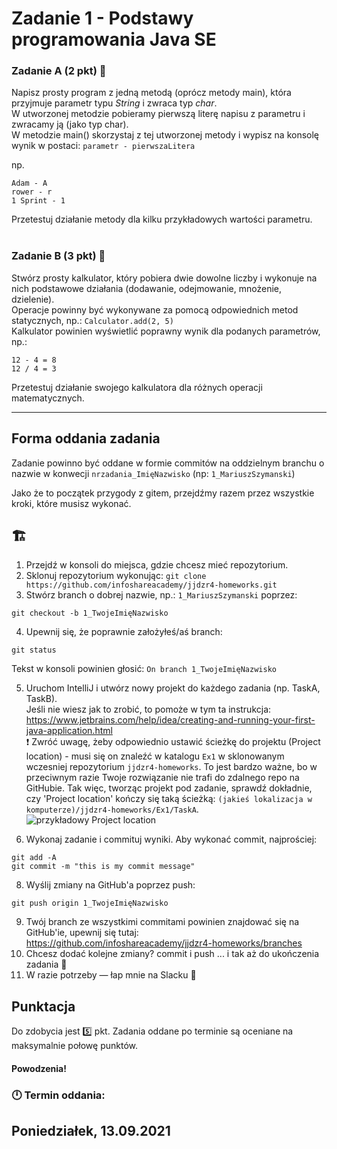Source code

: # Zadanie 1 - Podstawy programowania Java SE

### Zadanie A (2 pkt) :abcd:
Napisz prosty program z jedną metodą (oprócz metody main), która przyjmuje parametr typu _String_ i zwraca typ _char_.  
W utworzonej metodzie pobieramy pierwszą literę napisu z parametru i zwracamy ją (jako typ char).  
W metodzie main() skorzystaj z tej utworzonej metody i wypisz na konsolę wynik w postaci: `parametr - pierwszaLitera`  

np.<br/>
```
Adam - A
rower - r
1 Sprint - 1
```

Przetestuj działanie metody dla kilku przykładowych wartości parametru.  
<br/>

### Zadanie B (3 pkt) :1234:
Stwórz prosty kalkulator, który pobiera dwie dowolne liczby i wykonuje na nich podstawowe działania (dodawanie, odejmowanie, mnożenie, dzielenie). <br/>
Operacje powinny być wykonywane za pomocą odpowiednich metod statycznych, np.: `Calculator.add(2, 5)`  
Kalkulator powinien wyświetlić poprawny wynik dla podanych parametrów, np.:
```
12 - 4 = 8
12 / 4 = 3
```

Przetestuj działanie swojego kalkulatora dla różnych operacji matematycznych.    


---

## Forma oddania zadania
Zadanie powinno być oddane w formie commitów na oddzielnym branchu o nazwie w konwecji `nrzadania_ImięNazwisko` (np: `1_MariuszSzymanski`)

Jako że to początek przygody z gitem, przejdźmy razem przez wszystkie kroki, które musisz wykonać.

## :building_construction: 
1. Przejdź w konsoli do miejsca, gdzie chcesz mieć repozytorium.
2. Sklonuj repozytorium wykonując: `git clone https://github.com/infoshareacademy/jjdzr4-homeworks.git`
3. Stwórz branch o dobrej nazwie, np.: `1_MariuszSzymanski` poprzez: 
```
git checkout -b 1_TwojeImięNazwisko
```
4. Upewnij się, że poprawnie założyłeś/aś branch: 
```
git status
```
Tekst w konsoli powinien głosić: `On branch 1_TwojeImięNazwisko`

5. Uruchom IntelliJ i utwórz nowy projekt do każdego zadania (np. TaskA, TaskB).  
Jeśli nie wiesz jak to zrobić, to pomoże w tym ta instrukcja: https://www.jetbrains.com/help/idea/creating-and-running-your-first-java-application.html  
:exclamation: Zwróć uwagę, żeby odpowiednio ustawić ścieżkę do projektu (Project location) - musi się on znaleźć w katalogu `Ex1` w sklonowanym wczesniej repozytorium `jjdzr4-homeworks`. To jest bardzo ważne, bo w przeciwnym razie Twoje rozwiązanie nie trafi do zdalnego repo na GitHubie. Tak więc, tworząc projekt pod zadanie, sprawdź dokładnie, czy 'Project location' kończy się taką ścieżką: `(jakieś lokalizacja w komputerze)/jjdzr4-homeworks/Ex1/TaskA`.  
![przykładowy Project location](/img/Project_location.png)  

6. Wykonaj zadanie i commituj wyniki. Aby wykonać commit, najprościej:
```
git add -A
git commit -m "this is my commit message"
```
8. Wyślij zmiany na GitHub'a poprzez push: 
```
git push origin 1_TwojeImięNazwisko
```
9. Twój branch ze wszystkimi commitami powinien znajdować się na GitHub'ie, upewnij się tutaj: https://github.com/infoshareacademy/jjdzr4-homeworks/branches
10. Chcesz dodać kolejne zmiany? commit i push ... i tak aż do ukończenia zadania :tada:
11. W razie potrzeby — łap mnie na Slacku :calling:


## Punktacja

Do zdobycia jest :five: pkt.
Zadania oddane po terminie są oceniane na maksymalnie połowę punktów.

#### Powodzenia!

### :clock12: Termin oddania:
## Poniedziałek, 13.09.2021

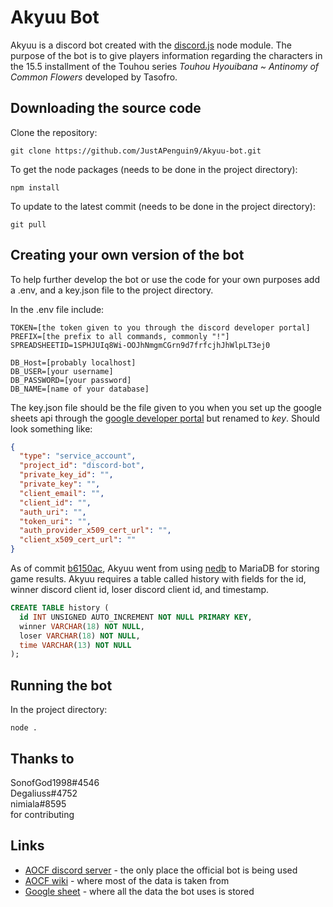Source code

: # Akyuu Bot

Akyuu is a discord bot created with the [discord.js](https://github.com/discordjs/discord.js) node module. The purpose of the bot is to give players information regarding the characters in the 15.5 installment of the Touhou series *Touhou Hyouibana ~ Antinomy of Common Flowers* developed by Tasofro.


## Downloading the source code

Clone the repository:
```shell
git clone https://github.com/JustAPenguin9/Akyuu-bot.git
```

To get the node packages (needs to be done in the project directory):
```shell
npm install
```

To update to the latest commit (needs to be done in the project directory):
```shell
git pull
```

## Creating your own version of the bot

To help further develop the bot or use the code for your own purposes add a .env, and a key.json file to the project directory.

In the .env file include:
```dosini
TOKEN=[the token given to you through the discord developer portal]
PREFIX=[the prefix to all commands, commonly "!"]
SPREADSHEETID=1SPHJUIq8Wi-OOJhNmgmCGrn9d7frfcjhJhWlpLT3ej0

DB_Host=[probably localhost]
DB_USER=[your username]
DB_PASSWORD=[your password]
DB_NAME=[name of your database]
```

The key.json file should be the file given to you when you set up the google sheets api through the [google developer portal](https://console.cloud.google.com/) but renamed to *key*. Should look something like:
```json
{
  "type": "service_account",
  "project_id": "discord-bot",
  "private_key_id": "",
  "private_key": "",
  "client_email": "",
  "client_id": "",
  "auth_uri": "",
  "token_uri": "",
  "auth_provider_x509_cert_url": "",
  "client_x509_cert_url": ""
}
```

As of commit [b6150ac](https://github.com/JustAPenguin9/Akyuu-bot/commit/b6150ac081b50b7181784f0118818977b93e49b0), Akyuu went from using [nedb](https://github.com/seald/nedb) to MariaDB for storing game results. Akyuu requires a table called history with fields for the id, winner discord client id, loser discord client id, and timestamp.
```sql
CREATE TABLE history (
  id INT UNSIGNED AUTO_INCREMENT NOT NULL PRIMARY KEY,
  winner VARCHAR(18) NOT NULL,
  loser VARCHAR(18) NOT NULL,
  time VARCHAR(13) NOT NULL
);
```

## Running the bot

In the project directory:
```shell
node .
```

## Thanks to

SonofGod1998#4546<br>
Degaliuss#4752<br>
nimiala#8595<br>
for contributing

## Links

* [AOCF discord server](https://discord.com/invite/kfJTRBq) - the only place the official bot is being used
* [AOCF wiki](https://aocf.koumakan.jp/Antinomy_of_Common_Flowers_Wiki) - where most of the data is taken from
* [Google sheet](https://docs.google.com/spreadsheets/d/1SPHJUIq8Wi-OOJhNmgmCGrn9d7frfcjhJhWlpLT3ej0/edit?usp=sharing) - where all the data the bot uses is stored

### Task to complete
Set down the records above exactly as written, beginning with the first line and ending with the line that contains "1. Przejdź w", and do not include pictures.

### Result for this exercise
Source code

: # Zadanie 1 - Podstawy programowania Java SE

### Zadanie A (2 pkt) :abcd:
Napisz prosty program z jedną metodą (oprócz metody main), która przyjmuje parametr typu _String_ i zwraca typ _char_.  
W utworzonej metodzie pobieramy pierwszą literę napisu z parametru i zwracamy ją (jako typ char).  
W metodzie main() skorzystaj z tej utworzonej metody i wypisz na konsolę wynik w postaci: `parametr - pierwszaLitera`  

np.<br/>
```
Adam - A
rower - r
1 Sprint - 1
```

Przetestuj działanie metody dla kilku przykładowych wartości parametru.  
<br/>

### Zadanie B (3 pkt) :1234:
Stwórz prosty kalkulator, który pobiera dwie dowolne liczby i wykonuje na nich podstawowe działania (dodawanie, odejmowanie, mnożenie, dzielenie). <br/>
Operacje powinny być wykonywane za pomocą odpowiednich metod statycznych, np.: `Calculator.add(2, 5)`  
Kalkulator powinien wyświetlić poprawny wynik dla podanych parametrów, np.:
```
12 - 4 = 8
12 / 4 = 3
```

Przetestuj działanie swojego kalkulatora dla różnych operacji matematycznych.    


---

## Forma oddania zadania
Zadanie powinno być oddane w formie commitów na oddzielnym branchu o nazwie w konwecji `nrzadania_ImięNazwisko` (np: `1_MariuszSzymanski`)

Jako że to początek przygody z gitem, przejdźmy razem przez wszystkie kroki, które musisz wykonać.

## :building_construction: 
1. Przejdź w konsoli do miejsca, gdzie chcesz mieć repozytorium.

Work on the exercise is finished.